_Task description_.
Go through the records underneath and write each one out again exactly.

_Input records_.
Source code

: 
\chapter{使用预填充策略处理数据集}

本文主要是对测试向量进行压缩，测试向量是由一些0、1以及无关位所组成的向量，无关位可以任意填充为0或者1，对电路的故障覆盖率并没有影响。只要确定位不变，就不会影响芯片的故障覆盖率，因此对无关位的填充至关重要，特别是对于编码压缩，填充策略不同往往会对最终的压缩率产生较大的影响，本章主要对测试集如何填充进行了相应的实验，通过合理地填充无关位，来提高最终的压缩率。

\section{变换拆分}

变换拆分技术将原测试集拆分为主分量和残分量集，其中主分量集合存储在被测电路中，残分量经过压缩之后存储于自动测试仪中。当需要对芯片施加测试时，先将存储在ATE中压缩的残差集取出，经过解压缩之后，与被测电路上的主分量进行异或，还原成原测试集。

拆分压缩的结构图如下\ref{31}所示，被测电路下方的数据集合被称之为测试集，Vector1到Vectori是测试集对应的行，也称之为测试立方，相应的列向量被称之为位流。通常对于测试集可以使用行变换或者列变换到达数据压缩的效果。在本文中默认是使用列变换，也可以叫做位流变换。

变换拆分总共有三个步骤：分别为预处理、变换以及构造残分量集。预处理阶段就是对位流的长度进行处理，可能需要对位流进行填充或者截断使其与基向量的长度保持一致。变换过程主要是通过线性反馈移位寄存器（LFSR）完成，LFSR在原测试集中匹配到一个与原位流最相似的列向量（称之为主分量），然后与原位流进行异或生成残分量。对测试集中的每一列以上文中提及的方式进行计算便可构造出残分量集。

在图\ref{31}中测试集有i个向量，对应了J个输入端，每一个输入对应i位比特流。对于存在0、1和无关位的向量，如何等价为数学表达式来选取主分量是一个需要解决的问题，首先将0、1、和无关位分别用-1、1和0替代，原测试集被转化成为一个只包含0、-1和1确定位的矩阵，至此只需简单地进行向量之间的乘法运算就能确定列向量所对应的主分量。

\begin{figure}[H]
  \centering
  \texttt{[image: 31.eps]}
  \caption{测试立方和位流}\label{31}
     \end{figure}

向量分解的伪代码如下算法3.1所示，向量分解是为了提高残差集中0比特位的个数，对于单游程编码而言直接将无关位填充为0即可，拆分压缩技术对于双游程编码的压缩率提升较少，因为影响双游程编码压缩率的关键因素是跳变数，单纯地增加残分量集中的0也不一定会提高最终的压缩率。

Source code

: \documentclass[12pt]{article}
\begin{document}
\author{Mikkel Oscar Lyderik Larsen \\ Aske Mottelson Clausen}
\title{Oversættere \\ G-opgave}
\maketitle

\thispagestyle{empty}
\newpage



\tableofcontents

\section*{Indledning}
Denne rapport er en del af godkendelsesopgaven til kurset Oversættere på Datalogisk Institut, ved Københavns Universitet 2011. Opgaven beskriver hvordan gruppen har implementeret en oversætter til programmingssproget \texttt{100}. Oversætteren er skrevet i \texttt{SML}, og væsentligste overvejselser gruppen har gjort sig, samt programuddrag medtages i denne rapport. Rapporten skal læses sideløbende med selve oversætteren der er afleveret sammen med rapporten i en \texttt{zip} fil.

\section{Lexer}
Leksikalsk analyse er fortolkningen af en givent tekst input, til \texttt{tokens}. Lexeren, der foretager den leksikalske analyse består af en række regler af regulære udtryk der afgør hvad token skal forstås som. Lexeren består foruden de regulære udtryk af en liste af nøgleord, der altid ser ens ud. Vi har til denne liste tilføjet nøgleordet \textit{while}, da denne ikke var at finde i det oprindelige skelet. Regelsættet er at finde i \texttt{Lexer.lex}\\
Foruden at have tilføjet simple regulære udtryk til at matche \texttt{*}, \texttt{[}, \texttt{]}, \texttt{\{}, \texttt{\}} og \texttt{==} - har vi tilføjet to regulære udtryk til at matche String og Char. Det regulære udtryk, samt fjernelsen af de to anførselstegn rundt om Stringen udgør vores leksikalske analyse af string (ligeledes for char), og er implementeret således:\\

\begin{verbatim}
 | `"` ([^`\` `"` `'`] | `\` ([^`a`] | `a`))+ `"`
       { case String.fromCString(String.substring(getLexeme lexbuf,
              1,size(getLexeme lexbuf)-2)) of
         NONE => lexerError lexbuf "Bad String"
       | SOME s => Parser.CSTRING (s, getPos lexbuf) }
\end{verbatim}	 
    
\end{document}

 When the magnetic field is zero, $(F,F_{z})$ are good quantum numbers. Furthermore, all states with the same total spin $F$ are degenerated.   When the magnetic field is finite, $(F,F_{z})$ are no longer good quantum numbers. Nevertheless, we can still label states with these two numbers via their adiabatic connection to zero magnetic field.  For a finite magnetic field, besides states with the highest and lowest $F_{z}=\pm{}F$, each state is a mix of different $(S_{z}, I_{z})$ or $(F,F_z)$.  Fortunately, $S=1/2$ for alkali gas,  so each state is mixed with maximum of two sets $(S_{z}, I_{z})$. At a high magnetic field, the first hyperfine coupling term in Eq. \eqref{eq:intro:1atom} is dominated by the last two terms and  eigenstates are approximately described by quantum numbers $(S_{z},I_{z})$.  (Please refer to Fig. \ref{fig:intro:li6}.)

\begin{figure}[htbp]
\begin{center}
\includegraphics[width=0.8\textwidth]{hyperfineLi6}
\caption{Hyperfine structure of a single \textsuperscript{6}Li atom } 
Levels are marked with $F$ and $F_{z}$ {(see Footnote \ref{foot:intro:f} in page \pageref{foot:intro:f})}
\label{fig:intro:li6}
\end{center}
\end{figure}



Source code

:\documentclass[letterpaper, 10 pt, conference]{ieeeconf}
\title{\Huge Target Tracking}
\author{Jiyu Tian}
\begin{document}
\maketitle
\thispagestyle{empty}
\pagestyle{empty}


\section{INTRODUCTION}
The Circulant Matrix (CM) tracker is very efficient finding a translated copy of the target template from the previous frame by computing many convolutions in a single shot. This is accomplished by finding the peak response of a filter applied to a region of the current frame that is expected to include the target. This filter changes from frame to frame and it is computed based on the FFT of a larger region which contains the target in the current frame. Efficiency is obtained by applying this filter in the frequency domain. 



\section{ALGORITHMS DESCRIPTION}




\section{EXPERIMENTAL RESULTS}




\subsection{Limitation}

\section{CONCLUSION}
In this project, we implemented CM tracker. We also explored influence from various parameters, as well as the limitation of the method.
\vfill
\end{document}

_Exercise answer_.
Source code

: 
\chapter{使用预填充策略处理数据集}

本文主要是对测试向量进行压缩，测试向量是由一些0、1以及无关位所组成的向量，无关位可以任意填充为0或者1，对电路的故障覆盖率并没有影响。只要确定位不变，就不会影响芯片的故障覆盖率，因此对无关位的填充至关重要，特别是对于编码压缩，填充策略不同往往会对最终的压缩率产生较大的影响，本章主要对测试集如何填充进行了相应的实验，通过合理地填充无关位，来提高最终的压缩率。

\section{变换拆分}

变换拆分技术将原测试集拆分为主分量和残分量集，其中主分量集合存储在被测电路中，残分量经过压缩之后存储于自动测试仪中。当需要对芯片施加测试时，先将存储在ATE中压缩的残差集取出，经过解压缩之后，与被测电路上的主分量进行异或，还原成原测试集。

拆分压缩的结构图如下\ref{31}所示，被测电路下方的数据集合被称之为测试集，Vector1到Vectori是测试集对应的行，也称之为测试立方，相应的列向量被称之为位流。通常对于测试集可以使用行变换或者列变换到达数据压缩的效果。在本文中默认是使用列变换，也可以叫做位流变换。

变换拆分总共有三个步骤：分别为预处理、变换以及构造残分量集。预处理阶段就是对位流的长度进行处理，可能需要对位流进行填充或者截断使其与基向量的长度保持一致。变换过程主要是通过线性反馈移位寄存器（LFSR）完成，LFSR在原测试集中匹配到一个与原位流最相似的列向量（称之为主分量），然后与原位流进行异或生成残分量。对测试集中的每一列以上文中提及的方式进行计算便可构造出残分量集。

在图\ref{31}中测试集有i个向量，对应了J个输入端，每一个输入对应i位比特流。对于存在0、1和无关位的向量，如何等价为数学表达式来选取主分量是一个需要解决的问题，首先将0、1、和无关位分别用-1、1和0替代，原测试集被转化成为一个只包含0、-1和1确定位的矩阵，至此只需简单地进行向量之间的乘法运算就能确定列向量所对应的主分量。

\begin{figure}[H]
  \centering
  \texttt{[image: 31.eps]}
  \caption{测试立方和位流}\label{31}
     \end{figure}

向量分解的伪代码如下算法3.1所示，向量分解是为了提高残差集中0比特位的个数，对于单游程编码而言直接将无关位填充为0即可，拆分压缩技术对于双游程编码的压缩率提升较少，因为影响双游程编码压缩率的关键因素是跳变数，单纯地增加残分量集中的0也不一定会提高最终的压缩率。

Source code

: \documentclass[12pt]{article}
\begin{document}
\author{Mikkel Oscar Lyderik Larsen \\ Aske Mottelson Clausen}
\title{Oversættere \\ G-opgave}
\maketitle

\thispagestyle{empty}
\newpage



\tableofcontents

\section*{Indledning}
Denne rapport er en del af godkendelsesopgaven til kurset Oversættere på Datalogisk Institut, ved Københavns Universitet 2011. Opgaven beskriver hvordan gruppen har implementeret en oversætter til programmingssproget \texttt{100}. Oversætteren er skrevet i \texttt{SML}, og væsentligste overvejselser gruppen har gjort sig, samt programuddrag medtages i denne rapport. Rapporten skal læses sideløbende med selve oversætteren der er afleveret sammen med rapporten i en \texttt{zip} fil.

\section{Lexer}
Leksikalsk analyse er fortolkningen af en givent tekst input, til \texttt{tokens}. Lexeren, der foretager den leksikalske analyse består af en række regler af regulære udtryk der afgør hvad token skal forstås som. Lexeren består foruden de regulære udtryk af en liste af nøgleord, der altid ser ens ud. Vi har til denne liste tilføjet nøgleordet \textit{while}, da denne ikke var at finde i det oprindelige skelet. Regelsættet er at finde i \texttt{Lexer.lex}\\
Foruden at have tilføjet simple regulære udtryk til at matche \texttt{*}, \texttt{[}, \texttt{]}, \texttt{\{}, \texttt{\}} og \texttt{==} - har vi tilføjet to regulære udtryk til at matche String og Char. Det regulære udtryk, samt fjernelsen af de to anførselstegn rundt om Stringen udgør vores leksikalske analyse af string (ligeledes for char), og er implementeret således:\\

\begin{verbatim}
 | `"` ([^`\` `"` `'`] | `\` ([^`a`] | `a`))+ `"`
       { case String.fromCString(String.substring(getLexeme lexbuf,
              1,size(getLexeme lexbuf)-2)) of
         NONE => lexerError lexbuf "Bad String"
       | SOME s => Parser.CSTRING (s, getPos lexbuf) }
\end{verbatim}	 
    
\end{document}

 When the magnetic field is zero, $(F,F_{z})$ are good quantum numbers. Furthermore, all states with the same total spin $F$ are degenerated.   When the magnetic field is finite, $(F,F_{z})$ are no longer good quantum numbers. Nevertheless, we can still label states with these two numbers via their adiabatic connection to zero magnetic field.  For a finite magnetic field, besides states with the highest and lowest $F_{z}=\pm{}F$, each state is a mix of different $(S_{z}, I_{z})$ or $(F,F_z)$.  Fortunately, $S=1/2$ for alkali gas,  so each state is mixed with maximum of two sets $(S_{z}, I_{z})$. At a high magnetic field, the first hyperfine coupling term in Eq. \eqref{eq:intro:1atom} is dominated by the last two terms and  eigenstates are approximately described by quantum numbers $(S_{z},I_{z})$.  (Please refer to Fig. \ref{fig:intro:li6}.)

\begin{figure}[htbp]
\begin{center}
\includegraphics[width=0.8\textwidth]{hyperfineLi6}
\caption{Hyperfine structure of a single \textsuperscript{6}Li atom } 
Levels are marked with $F$ and $F_{z}$ {(see Footnote \ref{foot:intro:f} in page \pageref{foot:intro:f})}
\label{fig:intro:li6}
\end{center}
\end{figure}



Source code

:\documentclass[letterpaper, 10 pt, conference]{ieeeconf}
\title{\Huge Target Tracking}
\author{Jiyu Tian}
\begin{document}
\maketitle
\thispagestyle{empty}
\pagestyle{empty}


\section{INTRODUCTION}
The Circulant Matrix (CM) tracker is very efficient finding a translated copy of the target template from the previous frame by computing many convolutions in a single shot. This is accomplished by finding the peak response of a filter applied to a region of the current frame that is expected to include the target. This filter changes from frame to frame and it is computed based on the FFT of a larger region which contains the target in the current frame. Efficiency is obtained by applying this filter in the frequency domain. 



\section{ALGORITHMS DESCRIPTION}




\section{EXPERIMENTAL RESULTS}




\subsection{Limitation}

\section{CONCLUSION}
In this project, we implemented CM tracker. We also explored influence from various parameters, as well as the limitation of the method.
\vfill
\end{document}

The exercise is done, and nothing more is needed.